Romanoff supports Colorado’s family planning program and also wants to repeal the Hyde Amendment. He’s promised, if elected, to “not consent to judges or justices who refuse to uphold the right to choose.” Romanoff is opposed to the U.S. Supreme Court’s Hobby Lobby decision, which allowed some corporations to use a religious exemption to skirt federal requirements to provide health insurance plans with free contraception.

Wilson doesn’t think the presence of the later abortion ban on next year’s ballot would motivate many more anti-choice voters to cast ballots than they otherwise would, because “they already have a strong reason to turn in their ballots.”

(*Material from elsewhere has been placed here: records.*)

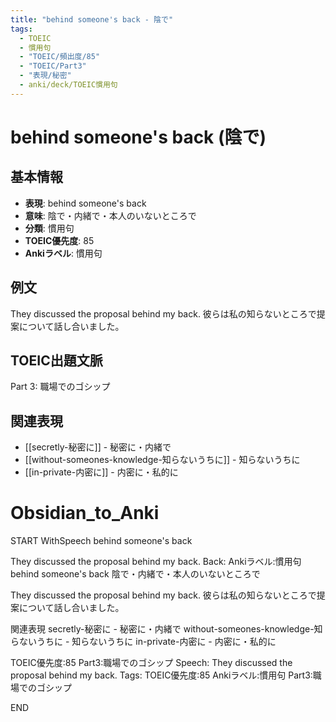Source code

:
 ```yaml
---
title: "behind someone's back - 陰で"
tags:
  - TOEIC
  - 慣用句
  - "TOEIC/頻出度/85"
  - "TOEIC/Part3"
  - "表現/秘密"
  - anki/deck/TOEIC慣用句
---
```


# behind someone's back (陰で)

## 基本情報
- **表現**: behind someone's back
- **意味**: 陰で・内緒で・本人のいないところで
- **分類**: 慣用句
- **TOEIC優先度**: 85
- **Ankiラベル**: 慣用句

## 例文
They discussed the proposal behind my back.
彼らは私の知らないところで提案について話し合いました。

## TOEIC出題文脈
Part 3: 職場でのゴシップ

## 関連表現
- [[secretly-秘密に]] - 秘密に・内緒で
- [[without-someones-knowledge-知らないうちに]] - 知らないうちに
- [[in-private-内密に]] - 内密に・私的に

# Obsidian_to_Anki
START
WithSpeech
behind someone's back

They discussed the proposal behind my back.
Back: 
Ankiラベル:慣用句
behind someone's back
陰で・内緒で・本人のいないところで

They discussed the proposal behind my back.
彼らは私の知らないところで提案について話し合いました。

関連表現
secretly-秘密に - 秘密に・内緒で
without-someones-knowledge-知らないうちに - 知らないうちに
in-private-内密に - 内密に・私的に

TOEIC優先度:85
Part3:職場でのゴシップ
Speech: They discussed the proposal behind my back.
Tags: TOEIC優先度:85 Ankiラベル:慣用句 Part3:職場でのゴシップ
<!--ID: 1750469465183-->
END

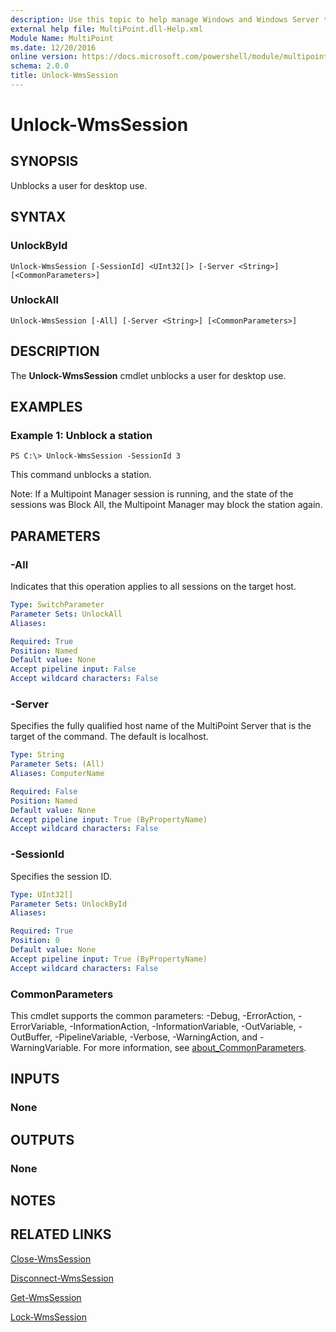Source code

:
 ```yaml
---
description: Use this topic to help manage Windows and Windows Server technologies with Windows PowerShell.
external help file: MultiPoint.dll-Help.xml
Module Name: MultiPoint
ms.date: 12/20/2016
online version: https://docs.microsoft.com/powershell/module/multipoint/unlock-wmssession?view=windowsserver2016-ps&wt.mc_id=ps-gethelp
schema: 2.0.0
title: Unlock-WmsSession
---
```


# Unlock-WmsSession

## SYNOPSIS
Unblocks a user for desktop use.

## SYNTAX

### UnlockById
```
Unlock-WmsSession [-SessionId] <UInt32[]> [-Server <String>] [<CommonParameters>]
```

### UnlockAll
```
Unlock-WmsSession [-All] [-Server <String>] [<CommonParameters>]
```

## DESCRIPTION
The **Unlock-WmsSession** cmdlet unblocks a user for desktop use.

## EXAMPLES

### Example 1: Unblock a station
```
PS C:\> Unlock-WmsSession -SessionId 3
```

This command unblocks a station.

Note: If a Multipoint Manager session is running, and the state of the sessions was Block All, the Multipoint Manager may block the station again.

## PARAMETERS

### -All
Indicates that this operation applies to all sessions on the target host.

```yaml
Type: SwitchParameter
Parameter Sets: UnlockAll
Aliases: 

Required: True
Position: Named
Default value: None
Accept pipeline input: False
Accept wildcard characters: False
```

### -Server
Specifies the fully qualified host name of the MultiPoint Server that is the target of the command.
The default is localhost.

```yaml
Type: String
Parameter Sets: (All)
Aliases: ComputerName

Required: False
Position: Named
Default value: None
Accept pipeline input: True (ByPropertyName)
Accept wildcard characters: False
```

### -SessionId
Specifies the session ID.

```yaml
Type: UInt32[]
Parameter Sets: UnlockById
Aliases: 

Required: True
Position: 0
Default value: None
Accept pipeline input: True (ByPropertyName)
Accept wildcard characters: False
```

### CommonParameters
This cmdlet supports the common parameters: -Debug, -ErrorAction, -ErrorVariable, -InformationAction, -InformationVariable, -OutVariable, -OutBuffer, -PipelineVariable, -Verbose, -WarningAction, and -WarningVariable. For more information, see [about_CommonParameters](https://go.microsoft.com/fwlink/?LinkID=113216).

## INPUTS

### None

## OUTPUTS

### None

## NOTES

## RELATED LINKS

[Close-WmsSession](./Close-WmsSession.md)

[Disconnect-WmsSession](./Disconnect-WmsSession.md)

[Get-WmsSession](./Get-WmsSession.md)

[Lock-WmsSession](./Lock-WmsSession.md)

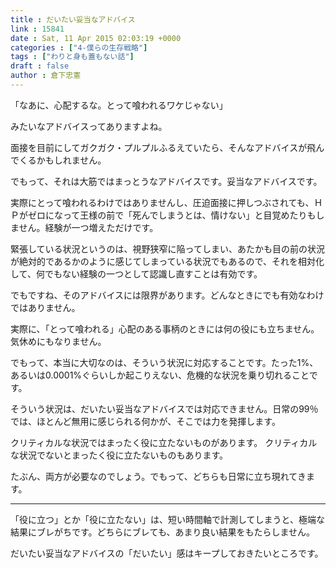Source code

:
 ```yaml
---
title : だいたい妥当なアドバイス
link : 15841
date : Sat, 11 Apr 2015 02:03:19 +0000
categories : ["4-僕らの生存戦略"]
tags : ["わりと身も蓋もない話"]
draft : false
author : 倉下忠憲
---
```


「なあに、心配するな。とって喰われるワケじゃない」

みたいなアドバイスってありますよね。

面接を目前にしてガクガク・プルプルふるえていたら、そんなアドバイスが飛んでくるかもしれません。

でもって、それは大筋ではまっとうなアドバイスです。妥当なアドバイスです。

実際にとって喰われるわけではありませんし、圧迫面接に押しつぶされても、ＨＰがゼロになって王様の前で「死んでしまうとは、情けない」と目覚めたりもしません。経験が一つ増えただけです。

緊張している状況というのは、視野狭窄に陥ってしまい、あたかも目の前の状況が絶対的であるかのように感じてしまっている状況でもあるので、それを相対化して、何でもない経験の一つとして認識し直すことは有効です。

でもですね、そのアドバイスには限界があります。どんなときにでも有効なわけではありません。

実際に、「とって喰われる」心配のある事柄のときには何の役にも立ちません。気休めにもなりません。

でもって、本当に大切なのは、そういう状況に対応することです。たった1%、あるいは0.0001%ぐらいしか起こりえない、危機的な状況を乗り切れることです。

そういう状況は、だいたい妥当なアドバイスでは対応できません。日常の99％では、ほとんど無用に感じられる何かが、そこでは力を発揮します。

クリティカルな状況ではまったく役に立たないものがあります。
クリティカルな状況でないとまったく役に立たないものもあります。

たぶん、両方が必要なのでしょう。でもって、どちらも日常に立ち現れてきます。

<hr />

「役に立つ」とか「役に立たない」は、短い時間軸で計測してしまうと、極端な結果にブレがちです。どちらにブレても、あまり良い結果をもたらしません。

だいたい妥当なアドバイスの「だいたい」感はキープしておきたいところです。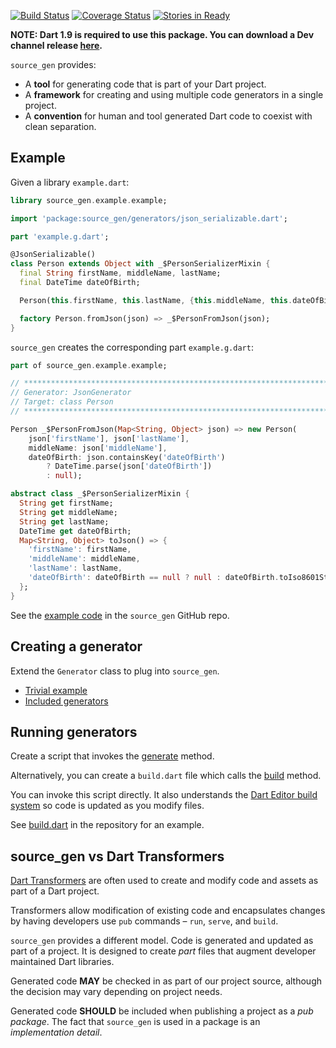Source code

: [![Build Status](https://travis-ci.org/kevmoo/source_gen.dart.svg?branch=master)](https://travis-ci.org/kevmoo/source_gen.dart)
[![Coverage Status](https://coveralls.io/repos/kevmoo/source_gen.dart/badge.svg?branch=master)](https://coveralls.io/r/kevmoo/source_gen.dart?branch=master)
[![Stories in Ready](https://badge.waffle.io/kevmoo/source_gen.dart.png?label=ready&title=Ready)](https://waffle.io/kevmoo/source_gen.dart)

**NOTE: Dart 1.9 is required to use this package. You can download a Dev channel 
release [here](https://www.dartlang.org/tools/download-archive/).**

`source_gen` provides:

* A **tool** for generating code that is part of your Dart project.
* A **framework** for creating and using multiple code generators in a single
  project.
* A **convention** for human and tool generated Dart code to coexist with clean
  separation.

## Example

Given a library `example.dart`:

```dart
library source_gen.example.example;

import 'package:source_gen/generators/json_serializable.dart';

part 'example.g.dart';

@JsonSerializable()
class Person extends Object with _$PersonSerializerMixin {
  final String firstName, middleName, lastName;
  final DateTime dateOfBirth;

  Person(this.firstName, this.lastName, {this.middleName, this.dateOfBirth});

  factory Person.fromJson(json) => _$PersonFromJson(json);
}
```

`source_gen` creates the corresponding part `example.g.dart`:

```dart
part of source_gen.example.example;

// **************************************************************************
// Generator: JsonGenerator
// Target: class Person
// **************************************************************************

Person _$PersonFromJson(Map<String, Object> json) => new Person(
    json['firstName'], json['lastName'],
    middleName: json['middleName'],
    dateOfBirth: json.containsKey('dateOfBirth')
        ? DateTime.parse(json['dateOfBirth'])
        : null);

abstract class _$PersonSerializerMixin {
  String get firstName;
  String get middleName;
  String get lastName;
  DateTime get dateOfBirth;
  Map<String, Object> toJson() => {
    'firstName': firstName,
    'middleName': middleName,
    'lastName': lastName,
    'dateOfBirth': dateOfBirth == null ? null : dateOfBirth.toIso8601String()
  };
}
```

See the [example code][] in the `source_gen` GitHub repo.

## Creating a generator

Extend the `Generator` class to plug into `source_gen`.

* [Trivial example][]
* [Included generators][]

## Running generators

Create a script that invokes the [generate][] method.

Alternatively, you can create a `build.dart` file which calls the [build] 
method.

You can invoke this script directly. It also understands the 
[Dart Editor build system][] so code is updated as you modify files.

See [build.dart][] in the repository for an example.

## source_gen vs Dart Transformers
[Dart Transformers][] are often used to create and modify code and assets as part
of a Dart project.

Transformers allow modification of existing code and encapsulates changes by
having developers use `pub` commands – `run`, `serve`, and `build`.

`source_gen` provides a different model. Code is generated and updated
as part of a project. It is designed to create *part* files that augment
developer maintained Dart libraries.

Generated code **MAY** be checked in as part of our project source,
although the decision may vary depending on project needs.

Generated code **SHOULD** be included when publishing a project as a *pub
package*. The fact that `source_gen` is used in a package is an *implementation
detail*.

[Dart Transformers]: https://www.dartlang.org/tools/pub/assets-and-transformers.html
[example code]: https://github.com/kevmoo/source_gen.dart/tree/master/example
[Trivial example]: https://github.com/kevmoo/source_gen.dart/blob/master/test/src/class_comment_generator.dart
[Included generators]: https://github.com/kevmoo/source_gen.dart/tree/master/lib/generators
[build.dart]: https://github.com/kevmoo/source_gen.dart/blob/master/build.dart
[generate]: http://www.dartdocs.org/documentation/source_gen/latest/index.html#source_gen/source_gen@id_generate
[build]: http://www.dartdocs.org/documentation/source_gen/latest/index.html#source_gen/source_gen@id_build
[Dart Editor build system]: https://www.dartlang.org/tools/editor/build.html

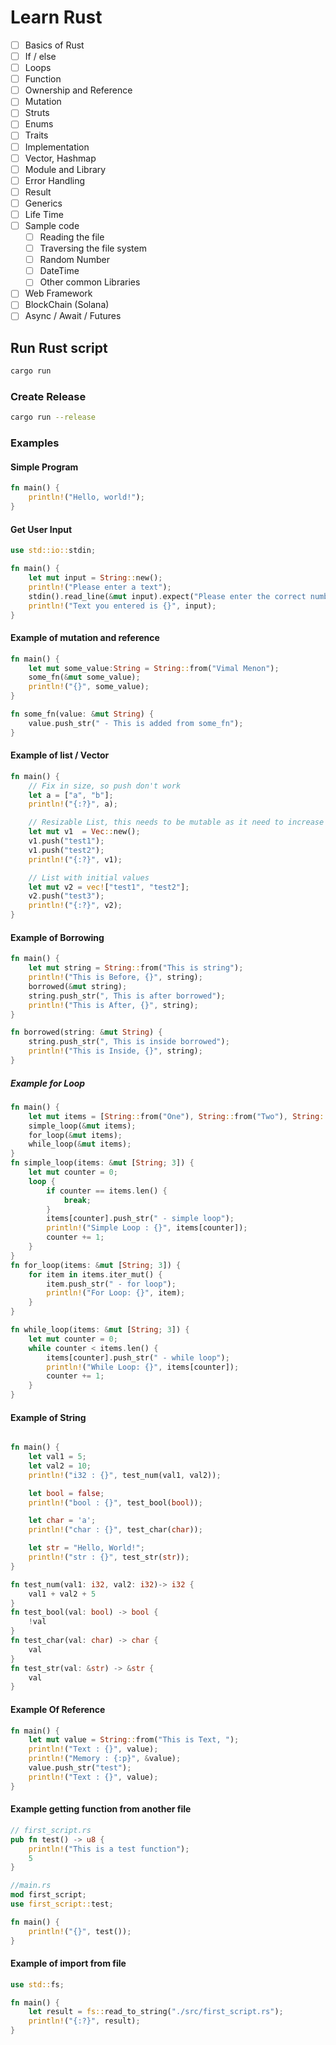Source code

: # Learn Rust

- [ ] Basics of Rust
- [ ] If / else 
- [ ] Loops
- [ ] Function
- [ ] Ownership and Reference
- [ ] Mutation
- [ ] Struts
- [ ] Enums
- [ ] Traits
- [ ] Implementation
- [ ] Vector, Hashmap
- [ ] Module and Library
- [ ] Error Handling
- [ ] Result
- [ ] Generics
- [ ] Life Time
- [ ] Sample code
    - [ ] Reading the file
    - [ ] Traversing the file system
    - [ ] Random Number
    - [ ] DateTime
    - [ ] Other common Libraries
- [ ] Web Framework
- [ ] BlockChain (Solana)
- [ ] Async / Await / Futures

## Run Rust script
```sh
cargo run
```

### Create Release
```sh
cargo run --release
```

### Examples

#### Simple Program
```rs
fn main() {
    println!("Hello, world!");   
}
```

#### Get User Input
```rs
use std::io::stdin;

fn main() {
    let mut input = String::new();
    println!("Please enter a text");
    stdin().read_line(&mut input).expect("Please enter the correct number");
    println!("Text you entered is {}", input);
}
```
#### Example of mutation and reference
```rs
fn main() {
    let mut some_value:String = String::from("Vimal Menon");
    some_fn(&mut some_value);
    println!("{}", some_value);
}

fn some_fn(value: &mut String) {
    value.push_str(" - This is added from some_fn");
}
```
#### Example of list / Vector
```rs
fn main() {
    // Fix in size, so push don't work
    let a = ["a", "b"];
    println!("{:?}", a);

    // Resizable List, this needs to be mutable as it need to increase in size.
    let mut v1  = Vec::new();
    v1.push("test1");
    v1.push("test2");
    println!("{:?}", v1);

    // List with initial values
    let mut v2 = vec!["test1", "test2"];
    v2.push("test3");
    println!("{:?}", v2);
}
```
#### Example of Borrowing
```rs
fn main() {
    let mut string = String::from("This is string");
    println!("This is Before, {}", string);
    borrowed(&mut string);
    string.push_str(", This is after borrowed");
    println!("This is After, {}", string);
}

fn borrowed(string: &mut String) {
    string.push_str(", This is inside borrowed");
    println!("This is Inside, {}", string);
}
```
##### Example for Loop
```rs
fn main() {
    let mut items = [String::from("One"), String::from("Two"), String::from("Three")];
    simple_loop(&mut items);
    for_loop(&mut items);
    while_loop(&mut items);
}
fn simple_loop(items: &mut [String; 3]) {
    let mut counter = 0;
    loop {
        if counter == items.len() {
            break;
        }
        items[counter].push_str(" - simple loop");
        println!("Simple Loop : {}", items[counter]);
        counter += 1;
    }
}
fn for_loop(items: &mut [String; 3]) {
    for item in items.iter_mut() {
        item.push_str(" - for loop");
        println!("For Loop: {}", item);
    }
}

fn while_loop(items: &mut [String; 3]) {
    let mut counter = 0;
    while counter < items.len() {
        items[counter].push_str(" - while loop");
        println!("While Loop: {}", items[counter]);
        counter += 1;
    }
}
```

#### Example of String
```rs

fn main() {
    let val1 = 5;
    let val2 = 10;
    println!("i32 : {}", test_num(val1, val2));

    let bool = false;
    println!("bool : {}", test_bool(bool));

    let char = 'a';
    println!("char : {}", test_char(char));

    let str = "Hello, World!";
    println!("str : {}", test_str(str));
}

fn test_num(val1: i32, val2: i32)-> i32 {
    val1 + val2 + 5
}
fn test_bool(val: bool) -> bool {
    !val
}
fn test_char(val: char) -> char {
    val
}
fn test_str(val: &str) -> &str {
    val
}
```

#### Example Of Reference
```rs
fn main() {
    let mut value = String::from("This is Text, ");
    println!("Text : {}", value);
    println!("Memory : {:p}", &value);
    value.push_str("test");
    println!("Text : {}", value);
}
```
#### Example getting function from another file
```rs
// first_script.rs
pub fn test() -> u8 {
    println!("This is a test function");
    5
}

//main.rs
mod first_script;
use first_script::test;

fn main() {
    println!("{}", test());
}
```

#### Example of import from file
```rs
use std::fs;

fn main() {
    let result = fs::read_to_string("./src/first_script.rs");
    println!("{:?}", result);
}
```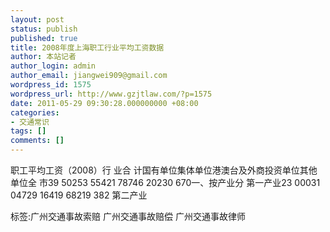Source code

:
 ```yaml
---
layout: post
status: publish
published: true
title: 2008年度上海职工行业平均工资数据
author: 本站记者
author_login: admin
author_email: jiangwei909@gmail.com
wordpress_id: 1575
wordpress_url: http://www.gzjtlaw.com/?p=1575
date: 2011-05-29 09:30:28.000000000 +08:00
categories:
- 交通常识
tags: []
comments: []
---
```

职工平均工资（2008）行 业合 计国有单位集体单位港澳台及外商投资单位其他单位全 市39 50253 55421 78746 20230 670一、按产业分 第一产业23 00031 04729 16419 68219 382 第二产业标签:广州交通事故索赔 广州交通事故赔偿 广州交通事故律师
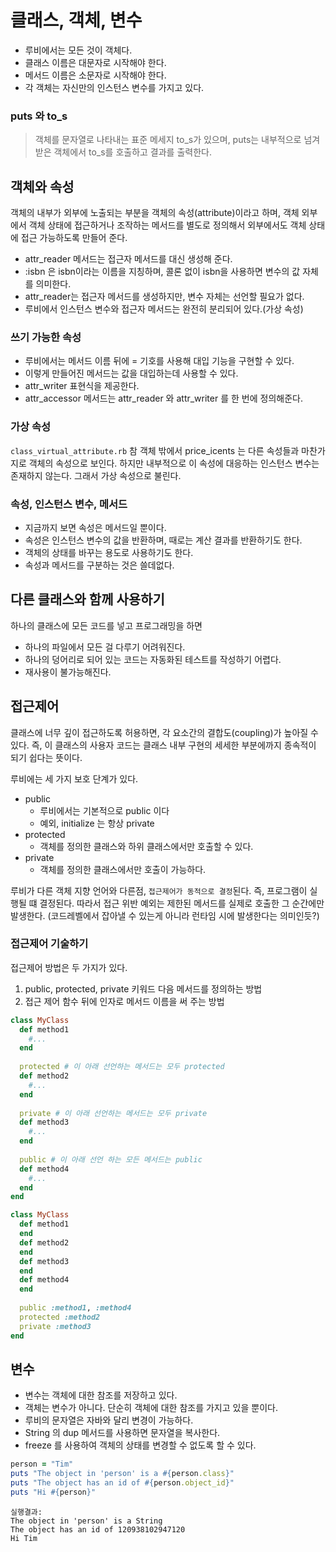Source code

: # 클래스, 객체, 변수
- 루비에서는 모든 것이 객체다.
- 클래스 이름은 대문자로 시작해야 한다.
- 메서드 이름은 소문자로 시작해야 한다.
- 각 객체는 자신만의 인스턴스 변수를 가지고 있다.

### puts 와 to_s
> 객체를 문자열로 나타내는 표준 메세지 to_s가 있으며, puts는 내부적으로 넘겨받은 객체에서 to_s를 호출하고 결과를 출력한다.


## 객체와 속성
객체의 내부가 외부에 노출되는 부분을 객체의 속성(attribute)이라고 하며, 객체 외부에서 객체 상태에 접근하거나 조작하는 메서드를 별도로 정의해서 외부에서도 객체 상태에 접근 가능하도록 만들어 준다.
- attr_reader 메서드는 접근자 메서드를 대신 생성해 준다.
- :isbn 은 isbn이라는 이름을 지칭하며, 콜론 없이 isbn을 사용하면 변수의 값 자체를 의미한다.
- attr_reader는 접근자 메서드를 생성하지만, 변수 자체는 선언할 필요가 없다.
- 루비에서 인스턴스 변수와 접근자 메서드는 완전히 분리되어 있다.(가상 속성)


### 쓰기 가능한 속성
- 루비에서는 메서드 이름 뒤에 = 기호를 사용해 대입 기능을 구현할 수 있다. 
- 이렇게 만들어진 메서드는 값을 대입하는데 사용할 수 있다.
- attr_writer 표현식을 제공한다.
- attr_accessor 메서드는 attr_reader 와 attr_writer 를 한 번에 정의해준다.

### 가상 속성
`class_virtual_attribute.rb` 참 객체 밖에서 price_icents 는 다른 속성들과 마찬가지로 객체의 속성으로 보인다. 하지만 내부적으로 이 속성에 대응하는 인스턴스 변수는 존재하지 않는다.
그래서 가상 속성으로 불린다.

### 속성, 인스턴스 변수, 메서드
- 지금까지 보면 속성은 메서드일 뿐이다.
- 속성은 인스턴스 변수의 값을 반환하며, 때로는 계산 결과를 반환하기도 한다.
- 객체의 상태를 바꾸는 용도로 사용하기도 한다.
- 속성과 메서드를 구분하는 것은 쓸데없다.

## 다른 클래스와 함께 사용하기
하나의 클래스에 모든 코드를 넣고 프로그래밍을 하면
- 하나의 파일에서 모든 걸 다루기 어려워진다.
- 하나의 덩어리로 되어 있는 코드는 자동화된 테스트를 작성하기 어렵다.
- 재사용이 불가능해진다.

## 접근제어
클래스에 너무 깊이 접근하도록 허용하면, 각 요소간의 결합도(coupling)가 높아질 수 있다. 즉, 이 클래스의 사용자 코드는 클래스 내부 구현의 세세한 부분에까지 종속적이 되기 쉽다는 뜻이다.

루비에는 세 가지 보호 단계가 있다.
- public
  - 루비에서는 기본적으로 public 이다
  - 예외, initialize 는 항상 private
- protected
  - 객체를 정의한 클래스와 하위 클래스에서만 호출할 수 있다.
- private
  - 객체를 정의한 클래스에서만 호출이 가능하다.
    
루비가 다른 객체 지향 언어와 다른점, `접근제어가 동적으로 결정`된다. 즉, 프로그램이 실행될 떄 결정된다. 따라서 접근 위반 예외는 제한된 메서드를 실제로 호출한 그 순간에만 발생한다. (코드레벨에서 잡아낼 수 있는게 아니라 런타임 시에 발생한다는 의미인듯?)

### 접근제어 기술하기
접근제어 방법은 두 가지가 있다.
1. public, protected, private 키워드 다음 메서드를 정의하는 방법
2. 접근 제어 함수 뒤에 인자로 메서드 이름을 써 주는 방법

```ruby
class MyClass
  def method1
    #...
  end
  
  protected # 이 아래 선언하는 메서드는 모두 protected
  def method2
    #...
  end
  
  private # 이 아래 선언하는 메서드는 모두 private
  def method3
    #...
  end
  
  public # 이 아래 선언 하는 모든 메서드는 public
  def method4
    #...
  end
end
```

```ruby
class MyClass
  def method1
  end
  def method2
  end
  def method3
  end
  def method4
  end
  
  public :method1, :method4
  protected :method2
  private :method3
end
```

## 변수
- 변수는 객체에 대한 참조를 저장하고 있다.
- 객체는 변수가 아니다. 단순히 객체에 대한 참조를 가지고 있을 뿐이다.
- 루비의 문자열은 자바와 달리 변경이 가능하다.
- String 의 dup 메서드를 사용하면 문자열을 복사한다.
- freeze 를 사용하여 객체의 상태를 변경할 수 없도록 할 수 있다.
```ruby
person = "Tim"
puts "The object in 'person' is a #{person.class}"
puts "The object has an id of #{person.object_id}"
puts "Hi #{person}"
```
```text
실행결과:
The object in 'person' is a String
The object has an id of 120938102947120
Hi Tim
```
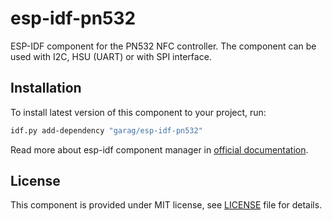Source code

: # esp-idf-pn532
ESP-IDF component for the PN532 NFC controller. The component can be used with I2C, HSU (UART) or with SPI interface.

## Installation

To install latest version of this component to your project, run:

```bash
idf.py add-dependency "garag/esp-idf-pn532"
```

Read more about esp-idf component manager in [official documentation](https://docs.espressif.com/projects/esp-idf/en/stable/esp32/api-guides/tools/idf-component-manager.html).

## License

This component is provided under MIT license, see [LICENSE](LICENSE) file for details.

“When you look at polling data on Trump’s most stable supporters—white evangelicals—they are also the most invested anti-abortion voters,” Wilson said, pointing to polling data. “Given that, they already have a strong reason to show up to vote.”

It’s possible the initiative could motivate more Democrats to vote, in light of recent polls showing increased Democratic concern about abortion rights, Wilson said. But “while abortion matters far more now for Democratic voters than in the past, it is still just one of many issues that will matter, and likely one that is still sitting behind a list of others.”

Proponents of the later abortion ban have until March 4 to collect 124,632 signatures to place the measure on the 2020 ballot. The effort has galvanized anti-choice activists statewide.

But some, including activists from Colorado Right to Life, oppose the initiative, arguing that it legitimizes abortion by allowing it prior to 22 weeks into pregnancy.